Les capybaras sont également coprophage, un comportement alimentaire qui consiste à ingérer leurs propres excréments pour digérer une deuxième fois les aliments. Ce processus est essentiel pour extraire un maximum de nutriments des fibres végétales, qui sont difficiles à digérer lors du premier passage. La coprophage leur permet de tirer profit des nutriments produits par la fermentation bactérienne dans leur intestin et d'optimiser l'absorption des vitamines et des minéraux. Pour trouver de la nourriture, le capybara utilise son odorat très développé, ainsi que sa vue et son ouïe. Il passe la majeure partie de la journée à se nourrir, souvent en groupe pour des raisons de sécurité.
Leur système digestif est complexe et adapté à un régime riche en cellulose. En mangeant, ils jouent un rôle écologique important en contrôlant la croissance de certaines plantes, et ils peuvent même contribuer à la dispersion des graines, favorisant ainsi la biodiversité de leur écosystème. Leur consommation d'eau est également élevée, et ils se désaltèrent souvent pendant qu'ils se nourrissent.

Crédit photo: Frank Thomas Sautter

La reproduction chez le capybara est un processus saisonnier qui est fortement influencé par la disponibilité de l'eau et de la nourriture. La période de reproduction a lieu principalement pendant la saison des pluies, où les ressources sont abondantes. Cependant, dans les régions où les conditions environnementales sont stables et favorables tout au long de l'année, ils peuvent se reproduire à tout moment. La maturité sexuelle est atteinte vers l'âge de 15 mois. La femelle est polyestrale, ce qui signifie qu'elle peut entrer en chaleur plusieurs fois par an, généralement toutes les 3 à 4 semaines, si les conditions le permettent. Lors de la parade nuptiale, le mâle poursuit la femelle dans l'eau, et l'accouplement a lieu dans un environnement aquatique. C'est une caractéristique unique de cette espèce.

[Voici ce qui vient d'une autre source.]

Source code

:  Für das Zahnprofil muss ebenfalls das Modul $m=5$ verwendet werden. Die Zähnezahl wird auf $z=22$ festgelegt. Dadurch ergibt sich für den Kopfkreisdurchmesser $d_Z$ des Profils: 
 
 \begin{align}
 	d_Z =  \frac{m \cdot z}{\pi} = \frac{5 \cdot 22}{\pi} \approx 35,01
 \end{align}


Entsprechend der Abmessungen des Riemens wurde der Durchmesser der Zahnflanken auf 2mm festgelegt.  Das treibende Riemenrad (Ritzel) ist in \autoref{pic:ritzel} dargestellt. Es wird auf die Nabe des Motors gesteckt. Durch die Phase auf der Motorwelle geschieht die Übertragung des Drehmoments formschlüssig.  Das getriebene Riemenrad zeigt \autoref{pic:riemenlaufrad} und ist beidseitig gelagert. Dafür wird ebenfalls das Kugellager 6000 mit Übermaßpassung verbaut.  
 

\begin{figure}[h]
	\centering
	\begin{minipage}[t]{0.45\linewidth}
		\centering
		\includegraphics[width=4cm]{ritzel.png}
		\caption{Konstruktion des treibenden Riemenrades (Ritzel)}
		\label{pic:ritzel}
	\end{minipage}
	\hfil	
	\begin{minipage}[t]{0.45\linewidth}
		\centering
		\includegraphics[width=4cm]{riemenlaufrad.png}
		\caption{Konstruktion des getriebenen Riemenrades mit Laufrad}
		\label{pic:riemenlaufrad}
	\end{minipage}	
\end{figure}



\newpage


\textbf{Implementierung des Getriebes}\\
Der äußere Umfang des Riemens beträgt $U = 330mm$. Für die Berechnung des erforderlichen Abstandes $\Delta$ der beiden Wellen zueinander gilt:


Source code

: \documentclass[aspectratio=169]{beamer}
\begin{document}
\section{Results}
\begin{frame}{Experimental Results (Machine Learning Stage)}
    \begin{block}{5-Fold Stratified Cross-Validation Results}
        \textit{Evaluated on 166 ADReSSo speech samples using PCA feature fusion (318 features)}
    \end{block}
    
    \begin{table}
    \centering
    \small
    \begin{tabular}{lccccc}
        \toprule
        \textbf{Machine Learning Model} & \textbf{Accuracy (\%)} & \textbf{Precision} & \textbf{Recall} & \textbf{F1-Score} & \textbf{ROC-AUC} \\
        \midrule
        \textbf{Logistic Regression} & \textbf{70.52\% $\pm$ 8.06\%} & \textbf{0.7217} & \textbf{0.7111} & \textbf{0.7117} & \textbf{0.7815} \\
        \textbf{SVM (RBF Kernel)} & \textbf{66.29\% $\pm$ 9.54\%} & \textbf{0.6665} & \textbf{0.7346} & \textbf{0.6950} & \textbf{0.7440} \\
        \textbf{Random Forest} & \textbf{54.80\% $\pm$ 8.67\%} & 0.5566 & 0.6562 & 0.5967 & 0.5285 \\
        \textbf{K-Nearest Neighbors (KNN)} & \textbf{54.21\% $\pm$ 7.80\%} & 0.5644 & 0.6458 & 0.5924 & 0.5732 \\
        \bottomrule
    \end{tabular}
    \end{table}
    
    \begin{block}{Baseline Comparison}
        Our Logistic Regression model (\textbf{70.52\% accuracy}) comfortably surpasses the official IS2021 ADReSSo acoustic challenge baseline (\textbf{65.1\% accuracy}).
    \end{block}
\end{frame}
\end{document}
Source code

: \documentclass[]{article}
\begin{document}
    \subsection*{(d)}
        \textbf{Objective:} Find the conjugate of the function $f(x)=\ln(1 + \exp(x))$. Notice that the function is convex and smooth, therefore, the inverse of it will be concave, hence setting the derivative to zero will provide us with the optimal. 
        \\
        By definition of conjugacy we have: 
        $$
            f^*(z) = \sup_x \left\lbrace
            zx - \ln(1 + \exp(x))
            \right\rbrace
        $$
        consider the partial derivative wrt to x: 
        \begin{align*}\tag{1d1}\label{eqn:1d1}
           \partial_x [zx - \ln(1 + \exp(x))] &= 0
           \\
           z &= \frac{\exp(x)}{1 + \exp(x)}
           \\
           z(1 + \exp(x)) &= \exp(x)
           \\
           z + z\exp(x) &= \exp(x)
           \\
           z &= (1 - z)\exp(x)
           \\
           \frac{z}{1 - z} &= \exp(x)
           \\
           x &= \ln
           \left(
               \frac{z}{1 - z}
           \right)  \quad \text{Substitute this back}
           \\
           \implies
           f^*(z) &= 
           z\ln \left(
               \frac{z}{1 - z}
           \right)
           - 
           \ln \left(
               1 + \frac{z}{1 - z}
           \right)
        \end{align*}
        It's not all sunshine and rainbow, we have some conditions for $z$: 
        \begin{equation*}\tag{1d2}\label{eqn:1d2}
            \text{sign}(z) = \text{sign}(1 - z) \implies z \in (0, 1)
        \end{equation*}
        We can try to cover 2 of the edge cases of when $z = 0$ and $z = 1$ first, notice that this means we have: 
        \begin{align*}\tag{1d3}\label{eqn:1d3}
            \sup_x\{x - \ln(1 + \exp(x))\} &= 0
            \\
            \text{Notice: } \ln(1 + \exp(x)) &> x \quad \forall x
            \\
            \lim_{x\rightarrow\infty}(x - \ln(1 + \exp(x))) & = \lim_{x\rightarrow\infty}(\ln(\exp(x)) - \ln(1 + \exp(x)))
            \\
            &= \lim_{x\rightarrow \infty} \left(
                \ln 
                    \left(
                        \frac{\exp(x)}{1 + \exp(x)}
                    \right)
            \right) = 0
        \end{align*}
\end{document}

Après une période de gestation d'environ 150 jours, la femelle donne naissance à une portée de 2 à 8 petits, bien que le nombre moyen soit de 4. La mise bas se déroule sur terre, dans un endroit protégé par la végétation dense. Les nouveau-nés sont très développés à la naissance : ils ont déjà de la fourrure, des dents et sont capables de se déplacer et de suivre leur mère peu de temps après. Les petits sont allaités pendant plusieurs mois, mais ils peuvent commencer à manger de l'herbe presque immédiatement, ce qui est essentiel pour leur survie. Les femelles élèvent souvent leurs petits dans un groupe commun, et il n'est pas rare de voir les jeunes allaités par des mères autres que la leur, ce qui renforce les liens sociaux au sein de la colonie.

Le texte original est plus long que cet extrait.